De woordvolgorde in Engelse zinnen is meestal als volgt:

Wie
onderw.
Doet
gezegde/ww
Wat/Wie
lijdend/meew.vw.
Waar
plaatsbepaling
Wanneer
tijdsbepaling
Billy went to his friend next door five minutes ago
I drink a glass of soda at school every day

 

Bepalingen (van tijd en plaats) staan meestal achteraan maar kunnen ook vooraan staan (dit doe je dan om daar de nadruk op te leggen).

Five minutes ago Billy went to his friend.


De vaste regel is:
Plaats staat altijd voor tijd!

Vragen
Bij vragen begin je niet met het onderwerp maar met een vragend voornaamwoord en/of een (hulp)werkwoord.
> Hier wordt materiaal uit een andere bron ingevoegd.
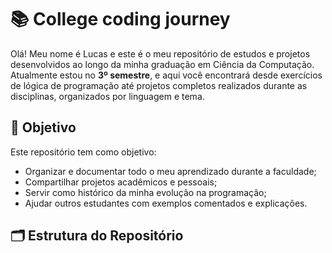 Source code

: # 📚 College coding journey

Olá! Meu nome é Lucas e este é o meu repositório de estudos e projetos desenvolvidos ao longo da minha graduação em Ciência da Computação. Atualmente estou no **3º semestre**, e aqui você encontrará desde exercícios de lógica de programação até projetos completos realizados durante as disciplinas, organizados por linguagem e tema.

## 🧠 Objetivo

Este repositório tem como objetivo:

- Organizar e documentar todo o meu aprendizado durante a faculdade;
- Compartilhar projetos acadêmicos e pessoais;
- Servir como histórico da minha evolução na programação;
- Ajudar outros estudantes com exemplos comentados e explicações.

## 🗂 Estrutura do Repositório

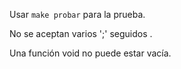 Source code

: 
Usar `make probar` para la prueba.

No se aceptan varios ';' seguidos .

Una función void no puede estar vacía.
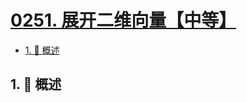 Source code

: # [0251. 展开二维向量【中等】](https://github.com/Tdahuyou/TNotes.leetcode/tree/main/notes/0251.%20%E5%B1%95%E5%BC%80%E4%BA%8C%E7%BB%B4%E5%90%91%E9%87%8F%E3%80%90%E4%B8%AD%E7%AD%89%E3%80%91)

<!-- region:toc -->

- [1. 📝 概述](#1--概述)

<!-- endregion:toc -->

## 1. 📝 概述

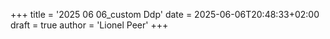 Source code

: +++
title = '2025 06 06_custom Ddp'
date = 2025-06-06T20:48:33+02:00
draft = true
author = 'Lionel Peer'
+++

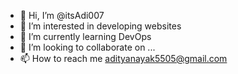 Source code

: - 👋 Hi, I’m @itsAdi007
- 👀 I’m interested in developing websites
- 🌱 I’m currently learning DevOps
- 💞️ I’m looking to collaborate on ...
- 📫 How to reach me adityanayak5505@gmail.com

<!---
itsAdi007/itsAdi007 is a ✨ special ✨ repository because its `README.md` (this file) appears on your GitHub profile.
You can click the Preview link to take a look at your changes.
--->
Daarna pas het onderwerp:

Are you a fool?
Can he speak Spanish?

Bijwoorden (van tijd)
Bijwoorden (bijvoorbeeld; usually, often, completely, quite, etc.) staan meestal ergens midden in de zin:

  • Één werkwoord in de zin = bijwoord voor het werkwoord
  • Enige werkwoord in de zin vorm van to be = na de vorm van to be.
  • Groepje van twee of meer ww = ertussenin.
    Het bijwoord voor het hoofdwerkwoord (en dus na het hulpwerkwoord/de hulpwerkwoorden).